The The present invention relates to an electronic ballast for operating at least one discharge lamp with an input with a first and a second input port for coupling with an input voltage, a load circuit with an output, the a first and a second output terminal for coupling with the at least one discharge lamp, wherein the load circuit is a bridge circuit comprising at least a first and a second bridge switch, a DC link capacitor connected to the input of the load circuit is coupled, wherein the falling over in operation over the DC link capacitor Voltage represents the intermediate circuit voltage, a converter, the between the input of the electronic ballast and the DC link capacitor is coupled, wherein the converter comprises at least one converter switch, a control device for controlling the converter switch and at least the first and the second bridge switch, and a monitoring device for monitoring at least one with the input voltage correlated value, wherein the monitoring device with the control device is coupled, and the control device is designed, the control of the converter switch upon detection of a deactivation criterion to disable. It also relates to a corresponding Method for operating at least one discharge lamp.

State of the art

electronic Ballasts must protect against overvoltage from the supply network, such as surge pulses, protected become. This is usually done by different Components that absorb the excess energy and so limit the voltage in the ballast. Indeed These limitations do not work with such steep characteristics as that the protection would be perfect. Therefore, such Components often oversized.

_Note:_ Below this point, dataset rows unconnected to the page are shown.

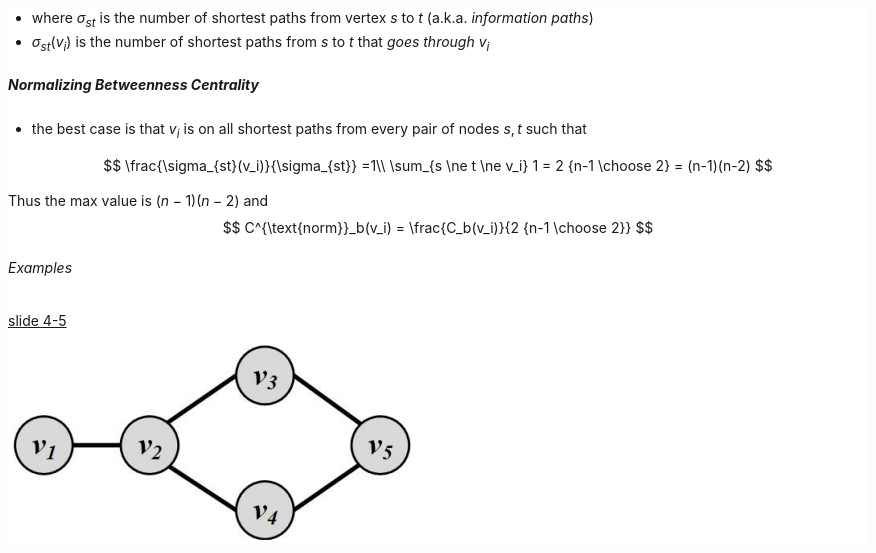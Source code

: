 - where $\sigma_{st}$ is the number of shortest paths from vertex $s$ to $t$ (a.k.a. *information paths*)
- $\sigma_{st}(v_i)$ is the number of shortest paths from $s$ to $t$ that *goes through* $v_i$ 

##### Normalizing Betweenness Centrality

- the best case is that $v_i$ is on all shortest paths from every pair of nodes $s, t$ such that

$$
\frac{\sigma_{st}(v_i)}{\sigma_{st}} =1\\
\sum_{s \ne t \ne v_i} 1 = 2 {n-1 \choose 2} = (n-1)(n-2)
$$

Thus the max value is $(n-1)(n-2)$ and 
$$
C^{\text{norm}}_b(v_i) = \frac{C_b(v_i)}{2 {n-1 \choose 2}}
$$

###### Examples

[slide 4-5](https://learn-us-east-1-prod-fleet01-xythos.content.blackboardcdn.com/blackboard.learn.xythos.prod/585304babb2ec/10967264?X-Blackboard-S3-Bucket=blackboard.learn.xythos.prod&X-Blackboard-Expiration=1675728000000&X-Blackboard-Signature=fEZoWCGaX6SvsB9EQwjmYGryRR0Biy1RHuP4UvgHxGQ%3D&X-Blackboard-Client-Id=100773&X-Blackboard-S3-Region=us-east-1&response-cache-control=private%2C%20max-age%3D21600&response-content-disposition=inline%3B%20filename%2A%3DUTF-8%27%27S23-%2520CS%2520579%2520-%2520Ch3%2520-%2520Network%2520Measures%2520II.pdf&response-content-type=application%2Fpdf&X-Amz-Security-Token=IQoJb3JpZ2luX2VjEMT%2F%2F%2F%2F%2F%2F%2F%2F%2F%2FwEaCXVzLWVhc3QtMSJGMEQCIBuPiiUYThl%2BXONqUc9crtfT3V835KRJjYXkDsUARj1SAiARkd57M6AIZE8ZuVrU18Fh%2BTcAiZiRJivnzLF70LViMCrMBAhMEAAaDDU1NjkwMzg2MTM2MSIMyKFfdQ0Oa1NKi5pdKqkEV7QLFdGG9aqzCBVF3ghDRqBhOo6M%2B11TrItiEhCTEi%2BrTwk6%2Fw0%2Fuz84f1OT7B8PADndSY77ZL4zfk1HYoNJtM%2BRtwATgK%2FVVdvIEp6pdagwkB9%2BDUTV2OtLtOxTZdebwTV9Zr5ybKjo8iEpDyx36YnCQvyHDDQaGmVVlw47BgqoYfwDM2JSkdJp5Ngy3po0y5fjnWXbiKPrDOlMD9UcsPUu5I8U1c7zKb9qtftA6C1CLurSLlLxNJNjWJMxLK0tsFn3JiFKo1Zi0wZ0P1BxQK3laRoK9vLnA9sm%2BJN3RUJE%2BRwT%2BOhBGmKLOLmZF4sVjeFEVKFfDPi2Sb%2FwS7Lk57oeBLXRnYjLHY512sQuYywFDN7HynWKx4%2F3tq7SPDJlQFfHVzLKKm2IIHTKFeC8sfZjVQjYCmPFKTqR20Msa08bWkrwPUPaH7yW48bcUA%2FEF5bTnDnprJvB9A%2BuANyGMPpP1%2BYer6O5ji91gkTyc4EMs45lDesOZJg9X47QhhmQqWvISM1S0KyOmIxcdEAHKcVylxtIiqtx003JgAawN%2FtT2GOhoSb89gDqLjNc4uNCZpbkEYFQUyLG5svNHHteAaE1W60XOh9kzRqEHXU5BaO4sEVbR4uDJtaeOnJB50U04B2P3kYUicxIBuym7yb32THDK343aAxRoBYYT75L3YUtszz1Q0pFWQHfjtKQ7fudljt1N2mmH9y6%2ByOzOub6PKv7%2B%2FecOXfD%2FTD7oYWfBjqqAbjbcfMhpXAGfm%2B8Ptki9Jl4idWtABThtLFqqnlFs8QpFj%2BeeYCzg3HoFy4y6c2t1FH4Oi%2FdmXiGuWSQnO7Q6OC4FQMF4DhqaDUCB1U%2FViSX%2BFf6DTLCn0BqkTu2xkUvk9zgDcqgO1DefJAfzfxWbdkJvEkdQVQCGS3keYcR52XRSTckfCXZWrbZBB2rIeeOzvmKqYsxnsZExr%2BFOwljk0KDFSSeec8YsSQ6&X-Amz-Algorithm=AWS4-HMAC-SHA256&X-Amz-Date=20230206T180000Z&X-Amz-SignedHeaders=host&X-Amz-Expires=21600&X-Amz-Credential=ASIAYDKQORRYSFJSOUWD%2F20230206%2Fus-east-1%2Fs3%2Faws4_request&X-Amz-Signature=99bd34748817870c87aba9eb7f50e8b519fc9e46e1b1f93b9c3f8697dc36ad86)

![image-20230206142402534](images/image-20230206142402534.png)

To avoid the oversizing of components, it is from the DE 103 49 036 A1 It is known to turn off power semiconductors in order to avoid high currents and voltages on such components. According to the DE 103 49 036 A1 the time derivative of the input voltage is monitored and the converter switch is switched off when the detected time derivative of the input voltage exceeds a predefinable threshold value. As a result, the converter switch is reliably protected against overvoltage. This has the advantage that the transformer switch in its dielectric strength does not have to be dimensioned as high as without this shutdown.

The following statements on the prior art relate to 2 the mentioned DE 103 49 036 A1 , However, to simplify the understanding, 1 The electronic ballast shown schematically in the present invention, the same reference numerals used, as far as the circuit structure with that of the DE 103 49 036 A1 matches.

One Disadvantage of this known procedure is, however, that the high voltage in the capacitor of the line filter, the converter upstream, that is in the capacitor C10, a certain Time is saved because by switching off the converter switch S20 no more power is removed. Switching off the converter switch As a result, S20 does not cause the capacitor C30 more is recharged. The supplied from the capacitor C30 load circuit will continue to operate until it shuts off due to undervoltage becomes. Now it is necessary to wait until the capacitor C10 is parasitic Relays to a non-critical value, before the converter switch S20 can be turned on again. This limit can represent, for example, 400V. Becomes a Falling below this 400 V threshold is determined to be a complete one Reboot the ballast performed. By This procedure elapses from switching off the load circuit for a period of 1 second until the capacitor C10 is sufficient is discharged. The restart of the electronic ballast lasts another 1.2 s, allowing the user during a Period of about 2.2 s - in this example - no Has light.

Presentation of the invention

The Object of the present invention is therefore the beginning called electronic ballast and the above to improve said method such that the period of time, in the user has no light after the occurrence of a surge pulse, smaller than in the known procedure.

These Task is solved by an electronic ballast with the features of claim 1 and by a method with the features of claim 11.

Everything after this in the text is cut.